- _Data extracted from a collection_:
########
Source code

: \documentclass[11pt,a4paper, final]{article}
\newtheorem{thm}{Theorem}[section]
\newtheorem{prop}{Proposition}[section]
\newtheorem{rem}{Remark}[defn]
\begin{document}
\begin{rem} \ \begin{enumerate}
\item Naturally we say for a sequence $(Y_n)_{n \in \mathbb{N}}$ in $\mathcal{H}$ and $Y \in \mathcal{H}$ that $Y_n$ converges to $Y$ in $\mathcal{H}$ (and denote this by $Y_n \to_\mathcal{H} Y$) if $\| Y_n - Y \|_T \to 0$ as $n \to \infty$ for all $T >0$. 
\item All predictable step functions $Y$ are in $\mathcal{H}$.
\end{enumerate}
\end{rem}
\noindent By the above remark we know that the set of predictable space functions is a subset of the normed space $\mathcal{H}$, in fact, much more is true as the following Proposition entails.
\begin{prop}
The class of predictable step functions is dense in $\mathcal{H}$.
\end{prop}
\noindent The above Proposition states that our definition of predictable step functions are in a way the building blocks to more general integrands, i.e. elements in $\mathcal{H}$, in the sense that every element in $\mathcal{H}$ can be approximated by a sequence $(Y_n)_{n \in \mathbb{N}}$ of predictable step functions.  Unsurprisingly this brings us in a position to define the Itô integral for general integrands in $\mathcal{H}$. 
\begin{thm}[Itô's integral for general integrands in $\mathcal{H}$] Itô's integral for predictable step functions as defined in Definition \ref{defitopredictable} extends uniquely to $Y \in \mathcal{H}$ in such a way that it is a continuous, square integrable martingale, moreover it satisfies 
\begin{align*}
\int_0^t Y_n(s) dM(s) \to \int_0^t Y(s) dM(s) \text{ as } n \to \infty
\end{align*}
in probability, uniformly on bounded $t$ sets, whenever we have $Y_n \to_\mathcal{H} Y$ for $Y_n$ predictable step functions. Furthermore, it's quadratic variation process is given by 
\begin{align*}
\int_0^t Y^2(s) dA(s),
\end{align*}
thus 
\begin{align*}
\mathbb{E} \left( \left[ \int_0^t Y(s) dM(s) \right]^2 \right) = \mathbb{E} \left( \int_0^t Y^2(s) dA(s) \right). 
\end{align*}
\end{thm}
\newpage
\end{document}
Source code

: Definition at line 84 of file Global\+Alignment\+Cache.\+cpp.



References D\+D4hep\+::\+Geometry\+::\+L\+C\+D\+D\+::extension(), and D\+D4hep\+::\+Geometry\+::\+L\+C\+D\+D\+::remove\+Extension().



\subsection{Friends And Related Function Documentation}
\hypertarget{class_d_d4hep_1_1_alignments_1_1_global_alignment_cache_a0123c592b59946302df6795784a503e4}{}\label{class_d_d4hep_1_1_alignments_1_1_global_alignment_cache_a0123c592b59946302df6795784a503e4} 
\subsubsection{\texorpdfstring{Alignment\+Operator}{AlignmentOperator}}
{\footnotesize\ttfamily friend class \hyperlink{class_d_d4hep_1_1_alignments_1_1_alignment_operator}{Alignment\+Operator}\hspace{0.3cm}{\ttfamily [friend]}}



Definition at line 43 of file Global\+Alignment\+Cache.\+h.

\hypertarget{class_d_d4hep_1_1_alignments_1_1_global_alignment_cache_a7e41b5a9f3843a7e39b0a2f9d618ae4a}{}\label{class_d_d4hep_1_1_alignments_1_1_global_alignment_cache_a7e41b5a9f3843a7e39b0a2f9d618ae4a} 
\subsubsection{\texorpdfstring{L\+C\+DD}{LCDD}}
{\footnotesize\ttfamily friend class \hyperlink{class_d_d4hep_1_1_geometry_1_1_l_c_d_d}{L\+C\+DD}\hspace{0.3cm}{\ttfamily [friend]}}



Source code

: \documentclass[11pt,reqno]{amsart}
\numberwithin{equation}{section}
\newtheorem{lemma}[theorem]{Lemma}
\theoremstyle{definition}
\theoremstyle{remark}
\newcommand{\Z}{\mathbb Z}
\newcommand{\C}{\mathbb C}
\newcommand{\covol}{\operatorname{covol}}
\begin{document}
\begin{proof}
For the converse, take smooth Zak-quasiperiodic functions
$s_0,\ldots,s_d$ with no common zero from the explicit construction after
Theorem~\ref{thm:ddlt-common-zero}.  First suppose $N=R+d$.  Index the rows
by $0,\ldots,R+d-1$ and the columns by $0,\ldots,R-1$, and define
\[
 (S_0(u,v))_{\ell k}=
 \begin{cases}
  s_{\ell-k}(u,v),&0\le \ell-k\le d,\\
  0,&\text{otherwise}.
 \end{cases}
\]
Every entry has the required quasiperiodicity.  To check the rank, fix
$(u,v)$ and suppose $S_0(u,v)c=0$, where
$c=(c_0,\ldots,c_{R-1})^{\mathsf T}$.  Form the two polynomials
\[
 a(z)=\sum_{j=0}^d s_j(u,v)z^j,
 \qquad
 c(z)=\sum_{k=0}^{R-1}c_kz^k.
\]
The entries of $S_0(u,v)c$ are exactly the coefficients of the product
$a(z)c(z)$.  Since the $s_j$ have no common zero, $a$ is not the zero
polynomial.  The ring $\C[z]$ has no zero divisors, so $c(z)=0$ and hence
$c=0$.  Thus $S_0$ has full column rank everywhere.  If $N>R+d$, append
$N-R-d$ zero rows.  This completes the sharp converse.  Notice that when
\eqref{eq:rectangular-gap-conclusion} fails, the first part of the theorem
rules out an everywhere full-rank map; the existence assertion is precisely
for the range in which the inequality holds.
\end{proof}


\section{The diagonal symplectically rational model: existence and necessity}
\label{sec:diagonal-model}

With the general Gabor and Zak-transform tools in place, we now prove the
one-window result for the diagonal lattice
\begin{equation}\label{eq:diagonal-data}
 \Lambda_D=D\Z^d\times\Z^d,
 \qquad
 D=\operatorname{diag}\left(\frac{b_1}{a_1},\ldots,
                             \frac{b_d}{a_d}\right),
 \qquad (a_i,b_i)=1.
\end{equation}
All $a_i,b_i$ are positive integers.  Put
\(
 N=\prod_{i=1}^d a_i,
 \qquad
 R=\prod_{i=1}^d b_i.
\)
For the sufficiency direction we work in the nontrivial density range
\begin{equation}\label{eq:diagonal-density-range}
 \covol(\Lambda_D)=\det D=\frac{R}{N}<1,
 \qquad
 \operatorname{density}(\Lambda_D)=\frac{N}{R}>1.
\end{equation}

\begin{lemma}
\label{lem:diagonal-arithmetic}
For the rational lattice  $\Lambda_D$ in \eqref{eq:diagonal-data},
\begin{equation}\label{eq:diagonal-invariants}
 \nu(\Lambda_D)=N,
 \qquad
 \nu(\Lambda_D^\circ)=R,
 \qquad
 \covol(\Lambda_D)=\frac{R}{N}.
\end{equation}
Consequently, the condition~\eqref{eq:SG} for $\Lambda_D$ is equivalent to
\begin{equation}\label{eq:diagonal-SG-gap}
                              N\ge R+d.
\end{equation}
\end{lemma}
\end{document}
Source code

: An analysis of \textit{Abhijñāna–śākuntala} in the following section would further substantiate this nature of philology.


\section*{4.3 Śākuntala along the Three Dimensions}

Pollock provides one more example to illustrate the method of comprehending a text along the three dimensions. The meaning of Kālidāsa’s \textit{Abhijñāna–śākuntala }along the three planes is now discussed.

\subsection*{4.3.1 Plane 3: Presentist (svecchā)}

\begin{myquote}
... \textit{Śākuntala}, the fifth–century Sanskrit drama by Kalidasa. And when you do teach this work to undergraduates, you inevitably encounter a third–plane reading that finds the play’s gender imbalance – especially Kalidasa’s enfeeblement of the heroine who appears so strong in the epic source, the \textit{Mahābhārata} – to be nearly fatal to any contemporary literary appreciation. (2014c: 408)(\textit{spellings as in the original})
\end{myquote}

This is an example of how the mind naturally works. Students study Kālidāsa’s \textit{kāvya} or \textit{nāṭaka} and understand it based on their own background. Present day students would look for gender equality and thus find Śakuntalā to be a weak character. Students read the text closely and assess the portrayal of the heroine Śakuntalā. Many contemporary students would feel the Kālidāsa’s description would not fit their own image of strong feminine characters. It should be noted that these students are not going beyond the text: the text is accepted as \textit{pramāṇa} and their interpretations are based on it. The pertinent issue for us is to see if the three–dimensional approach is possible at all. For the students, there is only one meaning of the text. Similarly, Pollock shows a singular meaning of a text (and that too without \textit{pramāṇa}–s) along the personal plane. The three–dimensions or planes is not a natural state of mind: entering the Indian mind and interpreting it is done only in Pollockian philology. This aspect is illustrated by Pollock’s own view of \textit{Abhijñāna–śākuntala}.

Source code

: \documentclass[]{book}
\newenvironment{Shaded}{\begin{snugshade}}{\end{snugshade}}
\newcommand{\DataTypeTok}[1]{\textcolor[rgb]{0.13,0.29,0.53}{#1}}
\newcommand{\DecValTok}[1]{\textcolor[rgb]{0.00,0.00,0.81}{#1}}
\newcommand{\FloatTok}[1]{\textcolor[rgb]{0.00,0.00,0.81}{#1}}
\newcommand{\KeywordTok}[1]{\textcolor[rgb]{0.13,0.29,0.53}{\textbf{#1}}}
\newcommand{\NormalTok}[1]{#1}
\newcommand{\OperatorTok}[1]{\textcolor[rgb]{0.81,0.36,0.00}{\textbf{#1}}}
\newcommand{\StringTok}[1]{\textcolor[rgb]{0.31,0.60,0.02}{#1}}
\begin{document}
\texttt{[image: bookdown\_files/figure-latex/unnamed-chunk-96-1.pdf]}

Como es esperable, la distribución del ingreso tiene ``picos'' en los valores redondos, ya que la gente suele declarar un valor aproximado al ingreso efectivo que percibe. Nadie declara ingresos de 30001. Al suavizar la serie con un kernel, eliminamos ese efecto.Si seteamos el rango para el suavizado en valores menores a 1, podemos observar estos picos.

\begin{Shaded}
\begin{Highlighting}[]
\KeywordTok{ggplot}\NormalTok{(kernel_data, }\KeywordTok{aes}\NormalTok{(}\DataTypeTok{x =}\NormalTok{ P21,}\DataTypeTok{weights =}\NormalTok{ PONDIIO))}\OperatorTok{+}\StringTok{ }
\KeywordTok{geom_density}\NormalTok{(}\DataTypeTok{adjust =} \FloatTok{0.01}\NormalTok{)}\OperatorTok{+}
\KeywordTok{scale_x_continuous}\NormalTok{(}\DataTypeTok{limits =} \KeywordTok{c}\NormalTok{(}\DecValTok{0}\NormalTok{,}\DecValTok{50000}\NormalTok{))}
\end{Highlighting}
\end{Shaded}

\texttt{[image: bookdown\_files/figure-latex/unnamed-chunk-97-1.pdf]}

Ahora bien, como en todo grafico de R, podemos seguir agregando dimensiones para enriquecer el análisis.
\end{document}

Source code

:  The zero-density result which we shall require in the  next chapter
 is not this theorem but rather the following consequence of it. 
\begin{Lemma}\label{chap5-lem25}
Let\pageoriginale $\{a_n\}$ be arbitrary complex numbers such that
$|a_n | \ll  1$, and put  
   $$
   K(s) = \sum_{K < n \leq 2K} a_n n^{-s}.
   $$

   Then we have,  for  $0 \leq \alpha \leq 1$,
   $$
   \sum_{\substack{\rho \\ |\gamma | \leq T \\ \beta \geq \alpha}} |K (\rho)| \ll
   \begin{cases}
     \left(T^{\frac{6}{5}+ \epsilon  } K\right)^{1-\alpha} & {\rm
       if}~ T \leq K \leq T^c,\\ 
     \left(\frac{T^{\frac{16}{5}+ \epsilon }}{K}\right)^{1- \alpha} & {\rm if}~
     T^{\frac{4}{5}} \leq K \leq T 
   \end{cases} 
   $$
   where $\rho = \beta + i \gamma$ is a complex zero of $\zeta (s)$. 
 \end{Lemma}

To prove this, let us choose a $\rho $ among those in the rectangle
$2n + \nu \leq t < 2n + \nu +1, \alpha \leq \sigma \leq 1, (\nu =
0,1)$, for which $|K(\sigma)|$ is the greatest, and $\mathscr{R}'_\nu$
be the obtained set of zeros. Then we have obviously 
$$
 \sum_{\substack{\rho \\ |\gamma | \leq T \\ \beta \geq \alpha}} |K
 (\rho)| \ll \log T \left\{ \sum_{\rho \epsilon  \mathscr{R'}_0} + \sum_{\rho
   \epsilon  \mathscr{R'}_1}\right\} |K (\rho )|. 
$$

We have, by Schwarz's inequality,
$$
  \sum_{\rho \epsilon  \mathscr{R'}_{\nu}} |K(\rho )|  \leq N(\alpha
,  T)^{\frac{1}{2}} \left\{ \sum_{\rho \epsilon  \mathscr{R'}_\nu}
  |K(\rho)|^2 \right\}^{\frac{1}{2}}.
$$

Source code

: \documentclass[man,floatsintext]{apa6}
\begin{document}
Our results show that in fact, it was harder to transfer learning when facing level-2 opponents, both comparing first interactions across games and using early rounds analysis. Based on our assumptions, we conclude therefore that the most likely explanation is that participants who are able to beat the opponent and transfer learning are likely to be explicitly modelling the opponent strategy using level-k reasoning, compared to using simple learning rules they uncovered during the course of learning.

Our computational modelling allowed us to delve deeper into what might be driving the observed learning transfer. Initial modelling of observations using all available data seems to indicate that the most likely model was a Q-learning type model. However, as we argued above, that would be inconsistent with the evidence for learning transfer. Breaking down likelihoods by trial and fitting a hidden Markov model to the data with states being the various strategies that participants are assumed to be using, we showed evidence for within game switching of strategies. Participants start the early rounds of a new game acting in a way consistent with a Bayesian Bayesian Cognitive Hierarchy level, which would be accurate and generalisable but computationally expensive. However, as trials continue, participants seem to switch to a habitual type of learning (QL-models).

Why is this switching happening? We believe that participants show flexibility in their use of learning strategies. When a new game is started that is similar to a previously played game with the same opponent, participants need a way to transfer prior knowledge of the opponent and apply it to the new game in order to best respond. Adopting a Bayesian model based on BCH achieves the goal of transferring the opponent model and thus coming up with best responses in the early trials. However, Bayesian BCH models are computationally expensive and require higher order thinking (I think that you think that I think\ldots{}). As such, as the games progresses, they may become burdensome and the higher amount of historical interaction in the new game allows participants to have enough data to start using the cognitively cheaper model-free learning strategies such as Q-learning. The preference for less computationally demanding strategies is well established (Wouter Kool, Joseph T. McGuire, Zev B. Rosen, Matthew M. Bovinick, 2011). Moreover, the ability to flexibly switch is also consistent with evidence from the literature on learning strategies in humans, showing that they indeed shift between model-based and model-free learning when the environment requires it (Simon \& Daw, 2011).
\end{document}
########
- _Work request_:
Please give, as a single number with nothing added, the count of lines in the records that contain the word "ldots".

- _Result of this exercise_:
5